*** TASK MATERIAL

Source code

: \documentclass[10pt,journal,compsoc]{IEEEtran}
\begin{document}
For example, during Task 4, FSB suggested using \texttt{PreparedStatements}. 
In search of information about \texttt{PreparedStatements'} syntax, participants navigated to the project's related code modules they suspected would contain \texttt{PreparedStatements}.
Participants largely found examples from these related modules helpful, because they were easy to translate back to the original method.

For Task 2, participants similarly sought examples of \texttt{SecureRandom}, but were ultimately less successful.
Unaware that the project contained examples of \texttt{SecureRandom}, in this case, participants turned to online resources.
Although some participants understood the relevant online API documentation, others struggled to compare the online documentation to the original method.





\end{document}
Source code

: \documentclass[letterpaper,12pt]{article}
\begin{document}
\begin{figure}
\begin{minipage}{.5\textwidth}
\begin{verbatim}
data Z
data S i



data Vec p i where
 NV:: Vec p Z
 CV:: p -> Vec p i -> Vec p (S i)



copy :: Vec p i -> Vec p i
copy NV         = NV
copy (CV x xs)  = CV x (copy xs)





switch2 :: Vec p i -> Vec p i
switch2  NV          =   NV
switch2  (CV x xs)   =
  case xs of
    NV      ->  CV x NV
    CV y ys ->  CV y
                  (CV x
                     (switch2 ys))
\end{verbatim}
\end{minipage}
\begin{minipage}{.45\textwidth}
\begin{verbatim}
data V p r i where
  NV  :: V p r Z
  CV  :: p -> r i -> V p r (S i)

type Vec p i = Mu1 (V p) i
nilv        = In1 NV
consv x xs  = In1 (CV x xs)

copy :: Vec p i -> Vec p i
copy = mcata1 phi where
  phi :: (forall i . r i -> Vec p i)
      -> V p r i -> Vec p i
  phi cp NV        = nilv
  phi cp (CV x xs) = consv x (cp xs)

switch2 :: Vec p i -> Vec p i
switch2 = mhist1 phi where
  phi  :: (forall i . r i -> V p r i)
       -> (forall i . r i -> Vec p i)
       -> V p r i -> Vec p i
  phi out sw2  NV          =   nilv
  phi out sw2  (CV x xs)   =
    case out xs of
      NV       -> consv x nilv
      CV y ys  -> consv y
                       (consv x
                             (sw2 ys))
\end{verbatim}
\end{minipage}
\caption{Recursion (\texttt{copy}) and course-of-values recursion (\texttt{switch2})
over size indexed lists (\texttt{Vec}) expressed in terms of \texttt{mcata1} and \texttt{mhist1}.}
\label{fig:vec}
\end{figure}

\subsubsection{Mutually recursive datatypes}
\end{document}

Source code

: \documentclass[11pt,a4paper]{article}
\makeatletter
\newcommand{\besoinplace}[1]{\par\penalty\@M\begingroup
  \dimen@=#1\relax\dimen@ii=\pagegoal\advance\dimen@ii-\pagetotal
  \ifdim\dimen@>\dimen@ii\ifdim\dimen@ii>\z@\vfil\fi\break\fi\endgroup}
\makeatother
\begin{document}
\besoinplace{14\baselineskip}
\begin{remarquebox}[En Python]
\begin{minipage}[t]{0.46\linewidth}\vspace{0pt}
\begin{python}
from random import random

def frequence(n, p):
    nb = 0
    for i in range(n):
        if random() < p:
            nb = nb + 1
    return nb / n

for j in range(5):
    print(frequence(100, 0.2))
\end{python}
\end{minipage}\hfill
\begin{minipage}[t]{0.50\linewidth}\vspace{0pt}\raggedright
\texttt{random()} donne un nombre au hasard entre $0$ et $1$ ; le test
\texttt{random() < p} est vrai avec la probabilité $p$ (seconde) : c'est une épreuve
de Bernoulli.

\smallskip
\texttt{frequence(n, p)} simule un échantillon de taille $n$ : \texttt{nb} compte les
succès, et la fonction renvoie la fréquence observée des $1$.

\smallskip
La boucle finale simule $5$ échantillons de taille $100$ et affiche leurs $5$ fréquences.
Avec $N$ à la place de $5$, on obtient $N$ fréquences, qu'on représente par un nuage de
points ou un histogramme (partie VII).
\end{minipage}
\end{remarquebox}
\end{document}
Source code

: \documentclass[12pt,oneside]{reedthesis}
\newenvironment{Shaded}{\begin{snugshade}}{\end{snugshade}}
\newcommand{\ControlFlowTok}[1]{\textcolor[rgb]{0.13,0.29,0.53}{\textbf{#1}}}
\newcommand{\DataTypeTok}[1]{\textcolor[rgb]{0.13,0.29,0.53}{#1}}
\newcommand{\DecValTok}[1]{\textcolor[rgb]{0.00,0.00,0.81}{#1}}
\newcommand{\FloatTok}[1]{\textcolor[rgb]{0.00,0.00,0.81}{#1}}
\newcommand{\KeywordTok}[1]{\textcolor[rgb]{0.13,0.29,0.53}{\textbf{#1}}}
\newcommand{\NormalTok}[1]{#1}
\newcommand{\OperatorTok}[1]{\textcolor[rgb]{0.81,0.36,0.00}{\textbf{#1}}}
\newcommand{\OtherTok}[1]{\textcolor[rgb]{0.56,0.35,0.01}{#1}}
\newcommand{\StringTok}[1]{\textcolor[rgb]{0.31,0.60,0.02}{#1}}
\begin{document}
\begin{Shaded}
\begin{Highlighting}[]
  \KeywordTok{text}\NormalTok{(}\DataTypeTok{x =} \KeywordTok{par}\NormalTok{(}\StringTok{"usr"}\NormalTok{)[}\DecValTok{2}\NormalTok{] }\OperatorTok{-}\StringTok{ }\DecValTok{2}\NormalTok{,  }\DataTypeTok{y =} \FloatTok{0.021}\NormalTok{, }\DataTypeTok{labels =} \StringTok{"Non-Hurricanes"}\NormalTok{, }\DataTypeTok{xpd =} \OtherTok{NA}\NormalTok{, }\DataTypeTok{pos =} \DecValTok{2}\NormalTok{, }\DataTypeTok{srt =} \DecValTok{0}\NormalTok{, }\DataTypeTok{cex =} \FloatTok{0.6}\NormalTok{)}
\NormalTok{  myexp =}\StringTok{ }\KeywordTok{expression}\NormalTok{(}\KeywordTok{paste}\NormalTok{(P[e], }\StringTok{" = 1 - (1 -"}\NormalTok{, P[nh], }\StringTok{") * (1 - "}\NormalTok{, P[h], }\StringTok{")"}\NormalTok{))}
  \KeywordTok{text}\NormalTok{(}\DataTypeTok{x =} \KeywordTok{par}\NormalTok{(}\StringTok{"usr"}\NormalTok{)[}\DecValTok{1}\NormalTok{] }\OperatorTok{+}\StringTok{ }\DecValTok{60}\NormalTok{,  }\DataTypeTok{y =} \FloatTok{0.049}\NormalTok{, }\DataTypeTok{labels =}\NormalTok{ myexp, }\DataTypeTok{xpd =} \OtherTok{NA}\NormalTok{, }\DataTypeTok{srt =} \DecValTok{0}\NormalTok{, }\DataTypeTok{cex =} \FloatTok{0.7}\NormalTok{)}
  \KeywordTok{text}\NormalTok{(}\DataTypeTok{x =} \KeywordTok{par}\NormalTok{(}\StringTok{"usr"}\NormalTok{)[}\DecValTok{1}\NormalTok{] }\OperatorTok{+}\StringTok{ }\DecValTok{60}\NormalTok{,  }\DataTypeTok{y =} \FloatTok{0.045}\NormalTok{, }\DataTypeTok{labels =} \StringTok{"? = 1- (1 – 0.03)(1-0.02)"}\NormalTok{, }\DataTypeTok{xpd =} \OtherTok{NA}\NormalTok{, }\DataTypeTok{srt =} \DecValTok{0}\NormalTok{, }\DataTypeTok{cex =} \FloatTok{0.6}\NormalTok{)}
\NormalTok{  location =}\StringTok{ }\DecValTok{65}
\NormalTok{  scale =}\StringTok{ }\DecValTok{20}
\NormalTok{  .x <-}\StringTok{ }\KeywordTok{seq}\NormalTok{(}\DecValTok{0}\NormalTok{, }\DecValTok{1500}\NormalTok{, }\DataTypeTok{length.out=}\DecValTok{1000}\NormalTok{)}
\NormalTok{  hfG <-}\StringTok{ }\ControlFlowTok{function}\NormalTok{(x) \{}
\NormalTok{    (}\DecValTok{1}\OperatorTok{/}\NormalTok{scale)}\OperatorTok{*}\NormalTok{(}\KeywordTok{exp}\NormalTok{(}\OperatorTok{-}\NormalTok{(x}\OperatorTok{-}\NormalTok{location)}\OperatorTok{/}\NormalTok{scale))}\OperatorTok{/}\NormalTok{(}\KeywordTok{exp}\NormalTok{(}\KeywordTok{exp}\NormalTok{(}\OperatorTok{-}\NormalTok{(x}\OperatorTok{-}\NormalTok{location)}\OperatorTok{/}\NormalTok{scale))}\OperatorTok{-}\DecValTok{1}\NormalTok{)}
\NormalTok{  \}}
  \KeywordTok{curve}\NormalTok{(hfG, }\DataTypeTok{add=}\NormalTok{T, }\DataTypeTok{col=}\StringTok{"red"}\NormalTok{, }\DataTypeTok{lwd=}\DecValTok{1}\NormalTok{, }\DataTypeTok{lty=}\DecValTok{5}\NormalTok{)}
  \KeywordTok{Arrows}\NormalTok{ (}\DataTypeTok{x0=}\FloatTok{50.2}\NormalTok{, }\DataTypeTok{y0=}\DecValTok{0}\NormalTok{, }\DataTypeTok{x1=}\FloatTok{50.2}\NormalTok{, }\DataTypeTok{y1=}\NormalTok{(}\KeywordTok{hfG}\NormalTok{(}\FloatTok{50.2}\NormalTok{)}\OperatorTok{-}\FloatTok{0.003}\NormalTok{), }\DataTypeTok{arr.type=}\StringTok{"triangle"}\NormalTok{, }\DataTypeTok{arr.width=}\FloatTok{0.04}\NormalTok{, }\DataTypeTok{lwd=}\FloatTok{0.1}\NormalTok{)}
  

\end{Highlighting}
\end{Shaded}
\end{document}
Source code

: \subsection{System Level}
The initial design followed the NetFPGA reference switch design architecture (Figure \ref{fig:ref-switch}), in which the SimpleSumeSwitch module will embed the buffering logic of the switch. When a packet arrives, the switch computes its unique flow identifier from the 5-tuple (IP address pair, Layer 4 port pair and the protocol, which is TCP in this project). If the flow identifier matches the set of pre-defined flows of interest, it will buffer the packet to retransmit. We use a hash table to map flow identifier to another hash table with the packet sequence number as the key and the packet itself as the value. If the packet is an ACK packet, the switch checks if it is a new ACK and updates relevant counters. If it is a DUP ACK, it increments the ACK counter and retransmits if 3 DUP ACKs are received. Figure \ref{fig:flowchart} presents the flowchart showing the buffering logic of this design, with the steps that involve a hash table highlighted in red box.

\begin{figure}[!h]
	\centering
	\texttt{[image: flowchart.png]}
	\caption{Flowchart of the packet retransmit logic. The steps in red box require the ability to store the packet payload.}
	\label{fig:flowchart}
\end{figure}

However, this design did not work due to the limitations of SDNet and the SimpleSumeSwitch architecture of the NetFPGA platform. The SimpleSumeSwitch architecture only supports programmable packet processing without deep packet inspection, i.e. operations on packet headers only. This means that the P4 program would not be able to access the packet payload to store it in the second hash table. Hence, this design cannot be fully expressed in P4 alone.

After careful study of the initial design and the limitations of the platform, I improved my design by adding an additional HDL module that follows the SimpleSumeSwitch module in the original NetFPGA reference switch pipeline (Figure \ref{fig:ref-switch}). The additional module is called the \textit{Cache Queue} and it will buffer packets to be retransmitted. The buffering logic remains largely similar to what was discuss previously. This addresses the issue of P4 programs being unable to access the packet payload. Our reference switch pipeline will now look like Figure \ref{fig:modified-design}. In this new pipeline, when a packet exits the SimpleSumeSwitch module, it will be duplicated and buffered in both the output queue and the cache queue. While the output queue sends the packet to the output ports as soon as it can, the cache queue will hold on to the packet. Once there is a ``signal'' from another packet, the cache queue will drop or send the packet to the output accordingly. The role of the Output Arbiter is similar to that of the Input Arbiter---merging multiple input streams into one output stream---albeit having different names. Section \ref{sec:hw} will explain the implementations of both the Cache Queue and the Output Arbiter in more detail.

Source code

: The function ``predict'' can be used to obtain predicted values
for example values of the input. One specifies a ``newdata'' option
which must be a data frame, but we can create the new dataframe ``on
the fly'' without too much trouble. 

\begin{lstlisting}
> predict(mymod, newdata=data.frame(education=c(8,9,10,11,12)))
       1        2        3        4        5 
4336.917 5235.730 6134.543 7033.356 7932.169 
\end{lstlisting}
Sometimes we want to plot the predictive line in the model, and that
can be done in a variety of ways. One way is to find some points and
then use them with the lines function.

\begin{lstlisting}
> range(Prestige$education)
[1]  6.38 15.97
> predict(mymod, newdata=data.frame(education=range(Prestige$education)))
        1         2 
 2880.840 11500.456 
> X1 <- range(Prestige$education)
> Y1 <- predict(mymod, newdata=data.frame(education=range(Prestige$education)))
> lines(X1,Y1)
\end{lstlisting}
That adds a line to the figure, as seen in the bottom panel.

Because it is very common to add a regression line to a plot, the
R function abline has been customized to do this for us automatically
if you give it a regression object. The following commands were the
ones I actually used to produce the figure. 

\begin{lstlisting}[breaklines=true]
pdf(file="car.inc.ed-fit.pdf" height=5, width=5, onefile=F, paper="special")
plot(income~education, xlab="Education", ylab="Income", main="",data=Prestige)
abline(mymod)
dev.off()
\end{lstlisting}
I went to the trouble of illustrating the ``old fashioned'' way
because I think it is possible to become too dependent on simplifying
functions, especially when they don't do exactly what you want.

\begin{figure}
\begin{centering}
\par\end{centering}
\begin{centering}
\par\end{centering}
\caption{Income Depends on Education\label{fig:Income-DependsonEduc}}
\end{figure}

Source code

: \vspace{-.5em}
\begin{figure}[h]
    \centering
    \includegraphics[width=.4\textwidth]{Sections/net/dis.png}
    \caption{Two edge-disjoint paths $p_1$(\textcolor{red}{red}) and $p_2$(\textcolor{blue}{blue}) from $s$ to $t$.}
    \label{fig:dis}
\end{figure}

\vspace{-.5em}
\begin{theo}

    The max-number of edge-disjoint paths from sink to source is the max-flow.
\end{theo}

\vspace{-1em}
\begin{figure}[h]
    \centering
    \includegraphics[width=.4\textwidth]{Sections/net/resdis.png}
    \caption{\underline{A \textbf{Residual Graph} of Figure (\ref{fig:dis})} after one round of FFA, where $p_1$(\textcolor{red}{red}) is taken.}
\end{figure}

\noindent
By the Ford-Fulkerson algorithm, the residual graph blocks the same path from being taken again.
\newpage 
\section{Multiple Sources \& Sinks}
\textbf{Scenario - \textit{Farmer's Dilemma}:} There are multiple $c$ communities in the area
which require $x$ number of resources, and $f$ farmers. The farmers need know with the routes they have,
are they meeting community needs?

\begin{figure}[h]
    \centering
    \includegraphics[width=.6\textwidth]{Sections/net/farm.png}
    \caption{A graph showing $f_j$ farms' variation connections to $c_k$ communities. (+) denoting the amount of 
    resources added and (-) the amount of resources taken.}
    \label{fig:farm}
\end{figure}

******

■ ABOUT THIS EXERCISE
Determine how many lines above contain "communities" and respond with that number only.

■ SOLUTION TO THIS TASK
2